[[ TASK MATERIAL open ]]
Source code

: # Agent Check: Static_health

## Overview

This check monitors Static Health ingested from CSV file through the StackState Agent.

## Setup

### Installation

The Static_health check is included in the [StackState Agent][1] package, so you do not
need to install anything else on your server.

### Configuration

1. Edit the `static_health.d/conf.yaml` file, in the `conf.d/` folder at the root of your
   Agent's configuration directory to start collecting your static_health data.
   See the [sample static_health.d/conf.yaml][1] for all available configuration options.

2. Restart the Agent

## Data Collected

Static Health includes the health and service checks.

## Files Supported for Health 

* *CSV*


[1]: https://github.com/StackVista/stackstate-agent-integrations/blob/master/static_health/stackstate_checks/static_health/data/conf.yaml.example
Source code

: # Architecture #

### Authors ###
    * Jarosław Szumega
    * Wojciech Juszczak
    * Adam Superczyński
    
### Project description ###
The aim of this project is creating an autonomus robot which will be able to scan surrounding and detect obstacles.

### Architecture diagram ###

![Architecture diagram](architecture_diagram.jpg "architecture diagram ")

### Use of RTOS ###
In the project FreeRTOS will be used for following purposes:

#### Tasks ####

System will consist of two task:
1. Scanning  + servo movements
[[ TASK MATERIAL closed ]]
[[ TASK MATERIAL open ]]
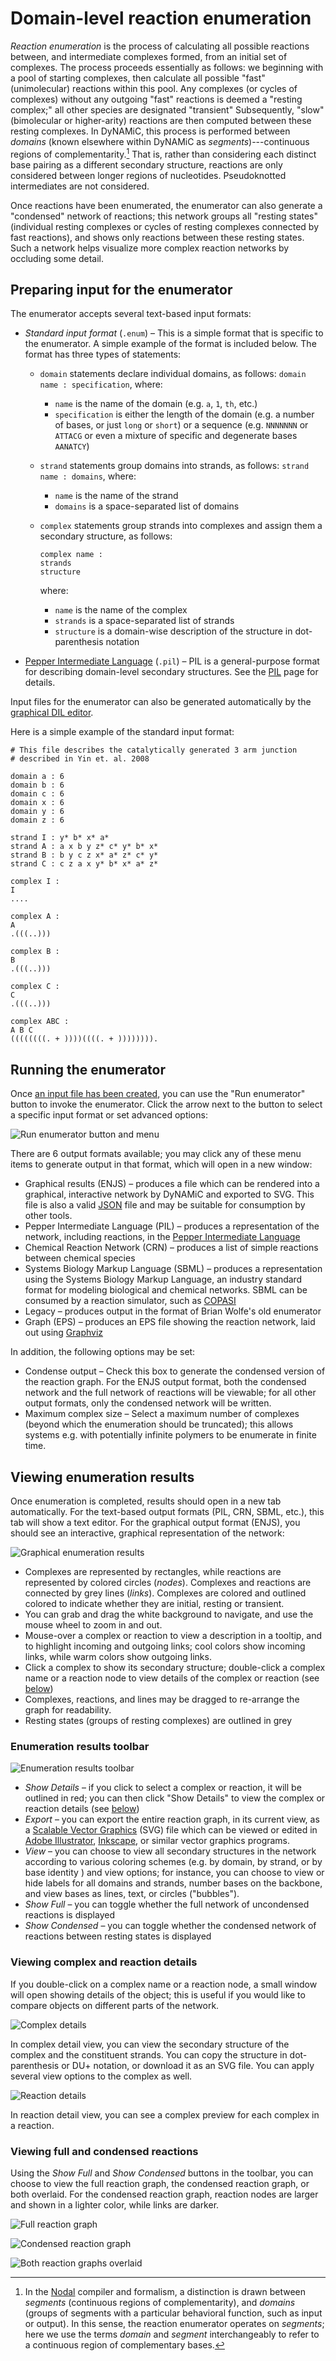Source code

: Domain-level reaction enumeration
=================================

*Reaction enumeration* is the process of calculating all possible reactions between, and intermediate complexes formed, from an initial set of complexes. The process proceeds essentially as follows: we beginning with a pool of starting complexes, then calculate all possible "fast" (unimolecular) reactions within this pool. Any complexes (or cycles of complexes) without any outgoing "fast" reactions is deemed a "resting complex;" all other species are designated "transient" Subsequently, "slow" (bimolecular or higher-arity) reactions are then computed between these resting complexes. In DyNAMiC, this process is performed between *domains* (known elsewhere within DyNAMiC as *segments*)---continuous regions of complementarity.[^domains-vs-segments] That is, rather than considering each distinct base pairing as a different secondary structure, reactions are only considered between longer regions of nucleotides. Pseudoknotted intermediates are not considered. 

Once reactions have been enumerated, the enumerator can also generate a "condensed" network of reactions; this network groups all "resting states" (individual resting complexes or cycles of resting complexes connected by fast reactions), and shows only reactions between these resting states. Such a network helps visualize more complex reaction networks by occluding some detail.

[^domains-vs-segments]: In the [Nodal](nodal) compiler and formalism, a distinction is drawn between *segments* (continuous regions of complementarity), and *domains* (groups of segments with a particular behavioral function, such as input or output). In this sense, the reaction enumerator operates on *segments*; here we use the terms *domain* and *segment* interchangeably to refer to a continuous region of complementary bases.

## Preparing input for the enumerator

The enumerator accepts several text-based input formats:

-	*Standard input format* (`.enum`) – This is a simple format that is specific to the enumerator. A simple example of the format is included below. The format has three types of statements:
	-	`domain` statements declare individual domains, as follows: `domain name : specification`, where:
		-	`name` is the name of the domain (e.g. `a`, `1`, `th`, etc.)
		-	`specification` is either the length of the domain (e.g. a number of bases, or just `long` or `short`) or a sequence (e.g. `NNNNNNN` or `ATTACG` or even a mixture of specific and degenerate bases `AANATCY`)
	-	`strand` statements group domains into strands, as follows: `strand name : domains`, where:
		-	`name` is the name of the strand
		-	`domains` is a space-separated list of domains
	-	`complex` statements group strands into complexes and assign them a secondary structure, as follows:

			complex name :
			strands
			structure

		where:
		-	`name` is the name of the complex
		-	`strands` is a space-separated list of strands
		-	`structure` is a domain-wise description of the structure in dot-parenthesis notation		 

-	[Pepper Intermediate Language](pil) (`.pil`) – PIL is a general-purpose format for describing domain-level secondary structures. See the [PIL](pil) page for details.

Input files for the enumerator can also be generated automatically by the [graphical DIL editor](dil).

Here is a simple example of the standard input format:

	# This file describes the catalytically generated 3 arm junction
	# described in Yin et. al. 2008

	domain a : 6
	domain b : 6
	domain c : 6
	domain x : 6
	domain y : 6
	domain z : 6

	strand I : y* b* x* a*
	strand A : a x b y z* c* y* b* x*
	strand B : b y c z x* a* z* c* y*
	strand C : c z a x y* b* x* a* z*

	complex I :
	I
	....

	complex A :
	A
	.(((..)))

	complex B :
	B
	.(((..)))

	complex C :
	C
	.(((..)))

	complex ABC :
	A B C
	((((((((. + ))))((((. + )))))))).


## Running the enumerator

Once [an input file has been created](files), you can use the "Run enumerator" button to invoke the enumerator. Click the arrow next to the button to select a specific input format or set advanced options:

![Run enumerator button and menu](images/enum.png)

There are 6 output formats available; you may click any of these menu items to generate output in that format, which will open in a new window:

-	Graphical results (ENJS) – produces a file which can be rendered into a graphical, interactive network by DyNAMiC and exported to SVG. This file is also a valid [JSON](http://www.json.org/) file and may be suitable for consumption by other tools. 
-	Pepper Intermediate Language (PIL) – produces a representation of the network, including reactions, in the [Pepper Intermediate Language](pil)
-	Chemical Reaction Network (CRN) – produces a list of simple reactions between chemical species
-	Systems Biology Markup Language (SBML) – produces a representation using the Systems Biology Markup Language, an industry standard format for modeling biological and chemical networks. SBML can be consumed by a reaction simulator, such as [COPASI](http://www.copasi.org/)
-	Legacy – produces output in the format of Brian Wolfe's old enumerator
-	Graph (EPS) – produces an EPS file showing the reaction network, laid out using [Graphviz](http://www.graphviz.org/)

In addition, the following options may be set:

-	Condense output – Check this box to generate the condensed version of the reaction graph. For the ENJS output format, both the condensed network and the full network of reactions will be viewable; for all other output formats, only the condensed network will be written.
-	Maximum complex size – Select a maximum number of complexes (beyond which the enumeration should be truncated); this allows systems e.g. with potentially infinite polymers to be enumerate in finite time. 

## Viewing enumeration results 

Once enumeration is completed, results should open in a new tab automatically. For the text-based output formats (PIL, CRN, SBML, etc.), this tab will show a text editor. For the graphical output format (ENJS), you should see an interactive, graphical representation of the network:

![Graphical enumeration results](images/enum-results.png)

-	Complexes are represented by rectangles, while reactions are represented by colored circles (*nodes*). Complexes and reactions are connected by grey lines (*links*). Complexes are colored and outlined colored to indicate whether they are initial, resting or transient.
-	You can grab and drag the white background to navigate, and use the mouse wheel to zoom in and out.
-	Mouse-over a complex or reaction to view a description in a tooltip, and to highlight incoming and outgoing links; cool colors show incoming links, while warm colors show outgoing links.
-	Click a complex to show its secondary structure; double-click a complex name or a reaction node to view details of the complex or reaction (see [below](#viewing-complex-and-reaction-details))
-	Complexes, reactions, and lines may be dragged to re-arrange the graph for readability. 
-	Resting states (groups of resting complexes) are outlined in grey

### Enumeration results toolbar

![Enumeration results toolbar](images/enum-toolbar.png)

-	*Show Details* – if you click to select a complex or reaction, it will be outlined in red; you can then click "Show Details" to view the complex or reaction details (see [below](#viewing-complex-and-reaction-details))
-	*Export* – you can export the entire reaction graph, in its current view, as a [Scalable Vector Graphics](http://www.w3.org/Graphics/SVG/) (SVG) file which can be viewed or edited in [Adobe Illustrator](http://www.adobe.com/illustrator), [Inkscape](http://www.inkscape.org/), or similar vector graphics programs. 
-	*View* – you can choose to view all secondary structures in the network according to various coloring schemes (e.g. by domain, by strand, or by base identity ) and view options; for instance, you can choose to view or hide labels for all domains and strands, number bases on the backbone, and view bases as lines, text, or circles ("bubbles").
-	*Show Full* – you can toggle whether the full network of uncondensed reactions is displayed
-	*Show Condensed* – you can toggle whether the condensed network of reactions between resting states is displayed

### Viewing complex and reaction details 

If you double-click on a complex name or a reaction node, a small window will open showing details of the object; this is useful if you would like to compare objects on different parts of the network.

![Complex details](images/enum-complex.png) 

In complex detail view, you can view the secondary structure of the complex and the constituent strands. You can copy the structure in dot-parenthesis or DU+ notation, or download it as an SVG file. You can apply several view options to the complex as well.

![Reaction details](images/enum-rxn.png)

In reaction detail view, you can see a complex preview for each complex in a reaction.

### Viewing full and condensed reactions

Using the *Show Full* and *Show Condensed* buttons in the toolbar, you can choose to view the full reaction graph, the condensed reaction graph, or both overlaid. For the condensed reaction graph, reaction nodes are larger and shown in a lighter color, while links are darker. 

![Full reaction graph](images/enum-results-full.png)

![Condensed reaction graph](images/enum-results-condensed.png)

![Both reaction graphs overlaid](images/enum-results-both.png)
[[ TASK MATERIAL closed ]]
[[ TASK MATERIAL open ]]
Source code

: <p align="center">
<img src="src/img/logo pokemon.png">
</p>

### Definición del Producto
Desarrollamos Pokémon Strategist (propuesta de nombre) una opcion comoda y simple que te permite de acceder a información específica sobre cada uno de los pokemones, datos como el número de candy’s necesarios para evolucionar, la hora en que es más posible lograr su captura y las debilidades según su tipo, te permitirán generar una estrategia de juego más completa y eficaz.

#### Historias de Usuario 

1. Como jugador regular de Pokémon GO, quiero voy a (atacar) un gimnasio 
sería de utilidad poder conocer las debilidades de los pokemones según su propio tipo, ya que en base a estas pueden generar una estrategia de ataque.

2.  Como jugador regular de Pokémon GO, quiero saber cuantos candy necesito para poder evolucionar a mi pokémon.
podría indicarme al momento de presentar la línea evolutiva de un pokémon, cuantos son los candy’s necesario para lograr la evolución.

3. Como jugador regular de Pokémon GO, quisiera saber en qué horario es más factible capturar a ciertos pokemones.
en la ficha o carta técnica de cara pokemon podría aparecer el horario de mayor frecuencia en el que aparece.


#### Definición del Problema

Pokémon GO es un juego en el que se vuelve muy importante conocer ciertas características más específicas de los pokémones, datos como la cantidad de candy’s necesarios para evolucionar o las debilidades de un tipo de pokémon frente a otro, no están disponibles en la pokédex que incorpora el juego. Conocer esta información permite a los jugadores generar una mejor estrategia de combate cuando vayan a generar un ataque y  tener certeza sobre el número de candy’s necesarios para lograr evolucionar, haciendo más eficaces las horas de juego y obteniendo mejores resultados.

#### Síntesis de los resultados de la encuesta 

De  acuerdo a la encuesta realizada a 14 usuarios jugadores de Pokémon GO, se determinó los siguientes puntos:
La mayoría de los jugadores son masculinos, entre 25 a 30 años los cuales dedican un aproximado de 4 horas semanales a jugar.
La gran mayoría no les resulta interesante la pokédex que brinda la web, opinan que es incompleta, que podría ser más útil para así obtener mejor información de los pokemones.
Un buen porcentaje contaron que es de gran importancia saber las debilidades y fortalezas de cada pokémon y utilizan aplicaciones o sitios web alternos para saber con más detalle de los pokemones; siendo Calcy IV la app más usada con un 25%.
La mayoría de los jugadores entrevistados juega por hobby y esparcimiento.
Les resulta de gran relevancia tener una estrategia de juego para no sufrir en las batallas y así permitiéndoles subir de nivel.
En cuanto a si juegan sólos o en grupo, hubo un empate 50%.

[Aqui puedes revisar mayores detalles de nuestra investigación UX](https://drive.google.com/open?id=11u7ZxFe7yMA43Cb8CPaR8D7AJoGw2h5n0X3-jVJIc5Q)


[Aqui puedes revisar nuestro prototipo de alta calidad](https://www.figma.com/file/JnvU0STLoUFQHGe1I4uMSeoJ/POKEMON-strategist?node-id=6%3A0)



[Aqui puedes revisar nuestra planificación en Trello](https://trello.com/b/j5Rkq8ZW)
[[ TASK MATERIAL closed ]]
For the string "level", filter the data and copy out each line where it occurs.

RESULT OF THE TASK =>
: Domain-level reaction enumeration
-	[Pepper Intermediate Language](pil) (`.pil`) – PIL is a general-purpose format for describing domain-level secondary structures. See the [PIL](pil) page for details.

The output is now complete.